- WHAT NEEDS TO BE DONE
Look through the entries for the line containing "changeYearCss 更改年历显示效果，绑定事件处理函数 handleYearClick". Then output that line and every line after it, exactly, to the end.

(Collected data)
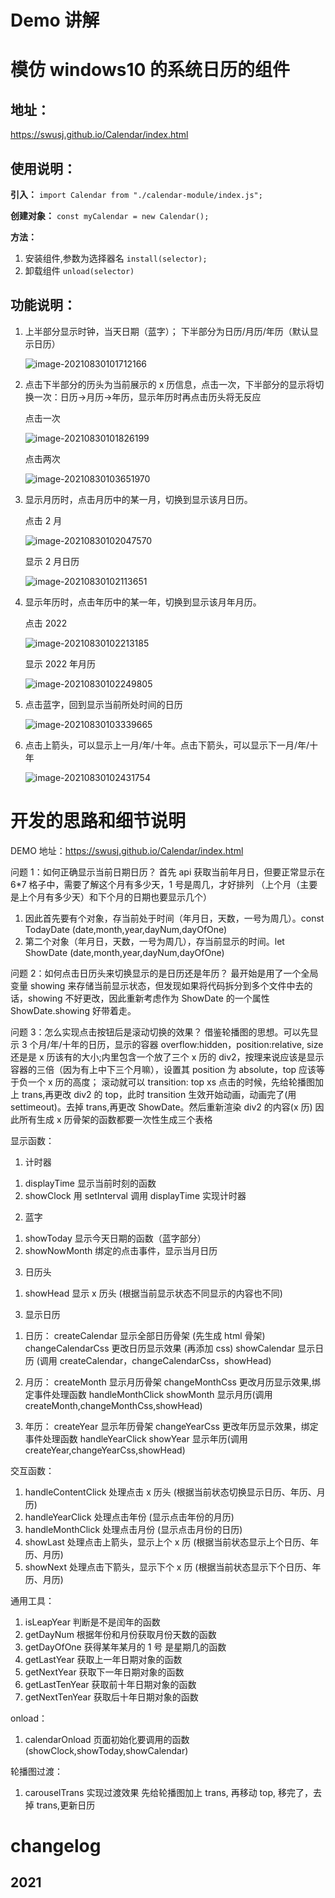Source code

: # Demo 讲解

# 模仿 windows10 的系统日历的组件

## 地址：

https://swusj.github.io/Calendar/index.html

## 使用说明：

**引入：**
`import Calendar from "./calendar-module/index.js";`

**创建对象：**
`const myCalendar = new Calendar();`

**方法：**

1. 安装组件,参数为选择器名
   `install(selector);`
2. 卸载组件
   `unload(selector)`

## 功能说明：

1. 上半部分显示时钟，当天日期（蓝字）；
   下半部分为日历/月历/年历（默认显示日历）

   ![image-20210830101712166](images\image-20210830101712166.png)

2. 点击下半部分的历头为当前展示的 x 历信息，点击一次，下半部分的显示将切换一次：日历->月历->年历，显示年历时再点击历头将无反应

   点击一次

   ![image-20210830101826199](images\image-20210830101826199.png)

   点击两次

   ![image-20210830103651970](images\image-20210830103651970.png)

3. 显示月历时，点击月历中的某一月，切换到显示该月日历。

   点击 2 月

   ![image-20210830102047570](images\image-20210830102047570.png)

   显示 2 月日历

   ![image-20210830102113651](images\image-20210830102113651.png)

4. 显示年历时，点击年历中的某一年，切换到显示该月年月历。

   点击 2022

   ![image-20210830102213185](images\image-20210830102213185.png)

   显示 2022 年月历

   ![image-20210830102249805](images\image-20210830102249805.png)

5. 点击蓝字，回到显示当前所处时间的日历

   ![image-20210830103339665](images\image-20210830103339665.png)

6. 点击上箭头，可以显示上一月/年/十年。点击下箭头，可以显示下一月/年/十年

   ![image-20210830102431754](images\image-20210830102431754.png)

# 开发的思路和细节说明

DEMO 地址：https://swusj.github.io/Calendar/index.html

问题 1：如何正确显示当前日期日历？
首先 api 获取当前年月日，但要正常显示在 6\*7 格子中，需要了解这个月有多少天，1 号是周几，才好排列
（上个月（主要是上个月有多少天）和下个月的日期也要显示几个）

1. 因此首先要有个对象，存当前处于时间（年月日，天数，一号为周几）。const TodayDate (date,month,year,dayNum,dayOfOne)
2. 第二个对象（年月日，天数，一号为周几），存当前显示的时间。let ShowDate (date,month,year,dayNum,dayOfOne)

问题 2：如何点击日历头来切换显示的是日历还是年历？
最开始是用了一个全局变量 showing 来存储当前显示状态，但发现如果将代码拆分到多个文件中去的话，showing 不好更改，因此重新考虑作为 ShowDate 的一个属性 ShowDate.showing 好带着走。

问题 3：怎么实现点击按钮后是滚动切换的效果？
借鉴轮播图的思想。可以先显示 3 个月/年/十年的日历，显示的容器 overflow:hidden，position:relative, size 还是是 x 历该有的大小;内里包含一个放了三个 x 历的 div2，按理来说应该是显示容器的三倍（因为有上中下三个月嘛），设置其 position 为 absolute，top 应该等于负一个 x 历的高度；
滚动就可以 transition: top xs
点击的时候，先给轮播图加上 trans,再更改 div2 的 top，此时 transition 生效开始动画，动画完了(用 settimeout)。去掉 trans,再更改 ShowDate。然后重新渲染 div2 的内容(x 历)
因此所有生成 x 历骨架的函数都要一次性生成三个表格

显示函数：

1. 计时器

1) displayTime 显示当前时刻的函数
2) showClock 用 setInterval 调用 displayTime 实现计时器

2. 蓝字

1) showToday 显示今天日期的函数（蓝字部分）
2) showNowMonth 绑定的点击事件，显示当月日历

3. 日历头

1) showHead 显示 x 历头 (根据当前显示状态不同显示的内容也不同)

3. 显示日历

1) 日历：
   createCalendar 显示全部日历骨架 (先生成 html 骨架)
   changeCalendarCss 更改日历显示效果 (再添加 css)
   showCalendar 显示日历 (调用 createCalendar，changeCalendarCss，showHead)

2) 月历：
   createMonth 显示月历骨架
   changeMonthCss 更改月历显示效果,绑定事件处理函数 handleMonthClick
   showMonth 显示月历(调用 createMonth,changeMonthCss,showHead)

3) 年历：
   createYear 显示年历骨架
   changeYearCss 更改年历显示效果，绑定事件处理函数 handleYearClick
   showYear 显示年历(调用 createYear,changeYearCss,showHead)

交互函数：

1. handleContentClick 处理点击 x 历头 (根据当前状态切换显示日历、年历、月历)
2. handleYearClick 处理点击年份 (显示点击年份的月历)
3. handleMonthClick 处理点击月份 (显示点击月份的日历)
4. showLast 处理点击上箭头，显示上个 x 历 (根据当前状态显示上个日历、年历、月历)
5. showNext 处理点击下箭头，显示下个 x 历 (根据当前状态显示下个日历、年历、月历)

通用工具：

1. isLeapYear 判断是不是闰年的函数
2. getDayNum 根据年份和月份获取月份天数的函数
3. getDayOfOne 获得某年某月的 1 号 是星期几的函数
4. getLastYear 获取上一年日期对象的函数
5. getNextYear 获取下一年日期对象的函数
6. getLastTenYear 获取前十年日期对象的函数
7. getNextTenYear 获取后十年日期对象的函数

onload：

1. calendarOnload 页面初始化要调用的函数(showClock,showToday,showCalendar)

轮播图过渡：

1. carouselTrans 实现过渡效果 先给轮播图加上 trans, 再移动 top, 移完了，去掉 trans,更新日历

# changelog

## 2021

- SOLVED EXERCISE
   changeYearCss 更改年历显示效果，绑定事件处理函数 handleYearClick
   showYear 显示年历(调用 createYear,changeYearCss,showHead)

交互函数：

1. handleContentClick 处理点击 x 历头 (根据当前状态切换显示日历、年历、月历)
2. handleYearClick 处理点击年份 (显示点击年份的月历)
3. handleMonthClick 处理点击月份 (显示点击月份的日历)
4. showLast 处理点击上箭头，显示上个 x 历 (根据当前状态显示上个日历、年历、月历)
5. showNext 处理点击下箭头，显示下个 x 历 (根据当前状态显示下个日历、年历、月历)

通用工具：

1. isLeapYear 判断是不是闰年的函数
2. getDayNum 根据年份和月份获取月份天数的函数
3. getDayOfOne 获得某年某月的 1 号 是星期几的函数
4. getLastYear 获取上一年日期对象的函数
5. getNextYear 获取下一年日期对象的函数
6. getLastTenYear 获取前十年日期对象的函数
7. getNextTenYear 获取后十年日期对象的函数

onload：

1. calendarOnload 页面初始化要调用的函数(showClock,showToday,showCalendar)

轮播图过渡：

1. carouselTrans 实现过渡效果 先给轮播图加上 trans, 再移动 top, 移完了，去掉 trans,更新日历

# changelog

## 2021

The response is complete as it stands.